Leonard Boudin, attorney for the Socialist Workers Party, the group that filed the multimillion-dollar damage suit, calls Bell's claim melodramatic and its legal basis fictitious. "That order isn't directed at Bell, but the FBI," he said in a recent phone interview.

The SWP suit has been dragging on since 1973, while attorneys for the two sides argued about access to FBI files on 1,300 informants who spied on the small radical politcal group since 1938.

The feud between the Justice Department and Griesa escalated earlier this year when the Manhattan judge threatened to hold FBI officials in contempt if they refused to comply with his order to turn over to Boudin files on 18 informants.

When the 2nd U.S. Circuit Court of Appeals refused to review the order because it was not a final decision in the case, Bell - as custodian of the FBI files - petitioned the Supreme Court.

"The attorney general is prepared not to comply with the district court's order in this case, if that is necessary to permit appellate review," the brief by Solicitor General Wade H. McCree Jr. said. "But it would be pointless to require the attorney general to take that formal step, which could only lead to confrontation between two branches of the government.

"Moreover, it would be unseemly for the chief law enforcement officer of the United States, sworn to uphold and obey the law, publicly to disobey a court as the price of obtaining review of a ruling he belives to be both unsound and certain to harm the proper functioning of government."

To support its claim that the confidentiality of informants is "privileged" and shouldn't be revealed, Justice cited the case where then-president Nixon got an early Supreme Court review of his fight to keep the Watergate tapes out of the hands of special prosecutor Leon Jaworski.

Boudin replied in his brief that the reference to Nixon is "frivolous" because no order has yet been directed at Bell and because Cabinet officers do not have the legal standing of the president.

Griesa also was critical of the Justice brief. He hauled Bell's attorneys into his courtroom in April for a long recitation of "some things . . . which I think the government might wish to correct."

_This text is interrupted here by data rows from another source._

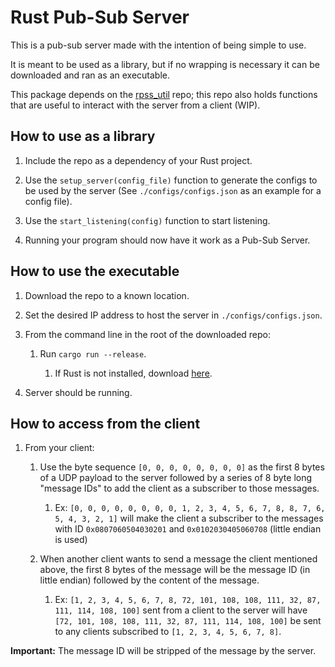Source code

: # Rust Pub-Sub Server

This is a pub-sub server made with the intention of being simple to use.

It is meant to be used as a library, but if no wrapping is necessary it can be downloaded and ran as an executable.

This package depends on the [rpss_util](https://github.com/samuel-bazinet/rpss_utils) repo; this repo also holds functions that are useful to interact with the server from a client (WIP). 

## How to use as a library

1. Include the repo as a dependency of your Rust project.

2. Use the `setup_server(config_file)` function to generate the configs to be used by the server (See `./configs/configs.json` as an example for a config file).

3. Use the `start_listening(config)` function to start listening.

4. Running your program should now have it work as a Pub-Sub Server.

## How to use the executable

1. Download the repo to a known location.

2. Set the desired IP address to host the server in `./configs/configs.json`.

3. From the command line in the root of the downloaded repo:

    1. Run `cargo run --release`.
        
        1. If Rust is not installed, download [here](https://www.rust-lang.org/learn/get-started).
    
4. Server should be running.

## How to access from the client

1. From your client:

    1. Use the byte sequence `[0, 0, 0, 0, 0, 0, 0, 0]` as the first 8 bytes of a UDP payload to the server followed by a series of 8 byte long "message IDs" to add the client as a subscriber to those messages.

        1. Ex: `[0, 0, 0, 0, 0, 0, 0, 0, 1, 2, 3, 4, 5, 6, 7, 8, 8, 7, 6, 5, 4, 3, 2, 1]` will make the client a subscriber to the messages with ID `0x0807060504030201` and `0x0102030405060708` (little endian is used) 

    2. When another client wants to send a message the client mentioned above, the first 8 bytes of the message will be the message ID (in little endian) followed by the content of the message.

        1. Ex: `[1, 2, 3, 4, 5, 6, 7, 8, 72, 101, 108, 108, 111, 32, 87, 111, 114, 108, 100]` sent from a client to the server will have `[72, 101, 108, 108, 111, 32, 87, 111, 114, 108, 100]` be sent to any clients subscribed to `[1, 2, 3, 4, 5, 6, 7, 8]`.


**Important:**  The message ID will be stripped of the message by the server.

He all but accused Assistant U.S. Attorney Thomas E. Moseley of deliberately trying to confuse the facts of the case. He charged that the Justice brief had omitted pertinent court rulings and overstated the usefulness of previously disclosed FBI documents.

"The government is well aware that none of the depositions and document discovery thus far was intended to cover the FBI informant question," he said.

McCree filed a transcript of that hearing as a supplement to his original brief, but has decided not to answer Griesa's charges further. "We didn't want to get in a spitting match with a federal judge," one Justice official said.